Los humanos necesitan sentirse libres, creer que pueden elegir esforzarse para conseguir el trabajo soñado, que perder unos kilos o dejar de beber alcohol está a su alcance con la fuerza de voluntad adecuada o que cambiarán sus inclinaciones políticas si se les ofrecen buenos argumentos. Pero por debajo de esa sensación de control de la propia vida, en lugares del cerebro desconocidos hasta hace poco, se encuentran mecanismos que hacen dudar de que la libertad es lo que nosotros creemos o, incluso, de su misma existencia.
Ignacio Morgado (San Vicente de Alcántara, Badajoz, España, 1951) ataca con pasión los entresijos de la neurociencia que explican por qué a veces es tan difícil hacer lo que sabemos que es mejor para nosotros, cuáles son los mecanismos que explican cómo aprendemos o incluso el motivo de que con la edad se busque menos el placer aunque se mantenga la capacidad para disfrutarlo. En una sala del centro cultural CaixaForum, sentado en unos bancos desde los que se ve el paseo de Recoletos de Madrid, el catedrático de Psicobiología en el Instituto de Neurociencia de la Universidad Autónoma de Barcelona responde a las preguntas sobre deseos, placer, sexo, drogas e incluso política.
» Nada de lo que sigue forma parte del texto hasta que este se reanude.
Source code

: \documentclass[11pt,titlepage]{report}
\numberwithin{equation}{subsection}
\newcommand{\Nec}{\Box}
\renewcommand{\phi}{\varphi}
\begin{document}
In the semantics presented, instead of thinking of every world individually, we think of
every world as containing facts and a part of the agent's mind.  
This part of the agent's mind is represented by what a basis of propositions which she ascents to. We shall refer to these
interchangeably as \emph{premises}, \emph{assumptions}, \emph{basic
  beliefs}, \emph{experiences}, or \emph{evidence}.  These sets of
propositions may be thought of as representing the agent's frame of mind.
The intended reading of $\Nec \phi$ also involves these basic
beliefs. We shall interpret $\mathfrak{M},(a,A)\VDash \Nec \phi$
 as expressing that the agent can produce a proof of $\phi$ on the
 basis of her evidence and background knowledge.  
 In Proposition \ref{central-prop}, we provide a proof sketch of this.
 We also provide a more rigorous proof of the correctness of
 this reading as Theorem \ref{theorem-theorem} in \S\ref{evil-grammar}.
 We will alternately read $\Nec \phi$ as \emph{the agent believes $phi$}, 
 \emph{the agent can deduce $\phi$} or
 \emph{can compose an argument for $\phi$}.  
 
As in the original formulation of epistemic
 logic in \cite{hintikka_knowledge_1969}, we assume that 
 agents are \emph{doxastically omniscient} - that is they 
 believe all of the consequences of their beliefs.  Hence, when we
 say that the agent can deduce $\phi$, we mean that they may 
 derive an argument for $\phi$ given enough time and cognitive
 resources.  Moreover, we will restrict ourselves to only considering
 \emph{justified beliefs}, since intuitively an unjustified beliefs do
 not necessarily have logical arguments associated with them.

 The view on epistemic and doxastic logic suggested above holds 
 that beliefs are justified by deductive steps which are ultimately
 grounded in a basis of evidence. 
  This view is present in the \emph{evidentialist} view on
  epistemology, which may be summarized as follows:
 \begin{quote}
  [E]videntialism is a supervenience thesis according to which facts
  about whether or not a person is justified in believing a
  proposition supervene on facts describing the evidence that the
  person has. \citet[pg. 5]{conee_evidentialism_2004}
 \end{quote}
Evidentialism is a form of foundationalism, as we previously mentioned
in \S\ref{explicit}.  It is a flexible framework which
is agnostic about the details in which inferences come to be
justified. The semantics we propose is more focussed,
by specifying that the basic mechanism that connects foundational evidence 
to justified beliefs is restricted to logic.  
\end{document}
Pregunta. Si miramos la historia de la humanidad, vivimos en una época rara, en la que en los países desarrollados podemos satisfacer el hambre cuando queremos o tenemos acceso a incentivos sexuales inagotables como la pornografía. ¿Puede que esa accesibilidad aturda los mecanismos que hacen funcionar el deseo, que necesitemos condimentos más intensos para disfrutar de la comida o que perdamos interés en el sexo?
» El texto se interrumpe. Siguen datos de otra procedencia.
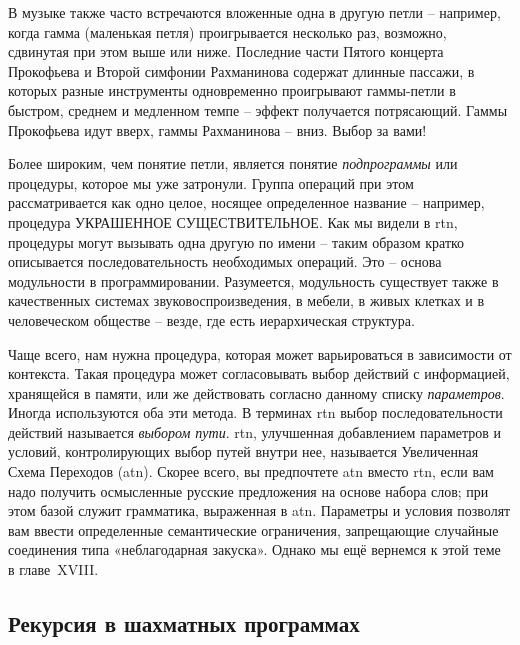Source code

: \documentclass[../main.tex]{subfiles}
\begin{document}
В музыке также часто встречаются вложенные одна в другую петли \--- например, когда гамма (маленькая петля) проигрывается несколько раз, возможно, сдвинутая при этом выше или ниже. Последние части Пятого концерта Прокофьева и Второй симфонии Рахманинова содержат длинные пассажи, в которых разные инструменты одновременно проигрывают гаммы-петли в быстром, среднем и медленном темпе \--- эффект получается потрясающий. Гаммы Прокофьева идут вверх, гаммы Рахманинова \--- вниз. Выбор за вами!

Более широким, чем понятие петли, является понятие \emph{подпрограммы} или процедуры, которое мы уже затронули. Группа операций при этом рассматривается как одно целое, носящее определенное название \--- например, процедура УКРАШЕННОЕ СУЩЕСТВИТЕЛЬНОЕ\@. Как мы видели в \acs{rtn}, процедуры могут вызывать одна другую по имени \--- таким образом кратко описывается последовательность необходимых операций. Это \--- основа модульности в программировании. Разумеется, модульность существует также в качественных системах звуковоспроизведения, в мебели, в живых клетках и в человеческом обществе \--- везде, где есть иерархическая структура.

Чаще всего, нам нужна процедура, которая может варьироваться в зависимости от контекста. Такая процедура может согласовывать выбор действий с информацией, хранящейся в памяти, или же действовать согласно данному списку \emph{параметров}. Иногда используются оба эти метода. В терминах \acs{rtn} выбор последовательности действий называется \emph{выбором пути}. \Acs{rtn}, улучшенная добавлением параметров и условий, контролирующих выбор путей внутри нее, называется Увеличенная Схема Переходов (\acs{atn}). Скорее всего, вы предпочтете \acs{atn} вместо \acs{rtn}, если вам надо получить осмысленные русские предложения на основе набора слов; при этом базой служит грамматика, выраженная в \acs{atn}\@. Параметры и условия позволят вам ввести определенные семантические ограничения, запрещающие случайные соединения типа «неблагодарная закуска». Однако мы ещё вернемся к этой теме в главе~XVIII.


\subsection{Рекурсия в шахматных программах}
\end{document}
Respuesta. Absolutamente todas las motivaciones dependen del cerebro, y eso significa que todas las motivaciones se producen cuando hay un trabajo fisiológico que implica la síntesis de unas determinadas sustancias. La activación de determinadas neuronas para que produzcan determinadas respuestas eléctricas. Esa capacidad del cerebro, si la exprimes mucho, se degrada. Se producen fenómenos de habituación y de adaptación. Las neuronas que tienen que trabajar para que tú sientas una determinada motivación pierden capacidad de funcionamiento, o bien porque ellas mismas pierden capacidad para responder con impulsos nerviosos, que son los que, en definitiva, van a generar la motivación, o bien porque pierden capacidad las glándulas que fabrican las hormonas que activan esos circuitos. Si una persona se somete a la pornografía con muchísima frecuencia, cada vez le va a estimular menos. Llegará un momento en que le aburra. El cerebro humano es muy sensible a la novedad, al cambio, y la persona que se somete cada día a la pornografía está anulando la novedad.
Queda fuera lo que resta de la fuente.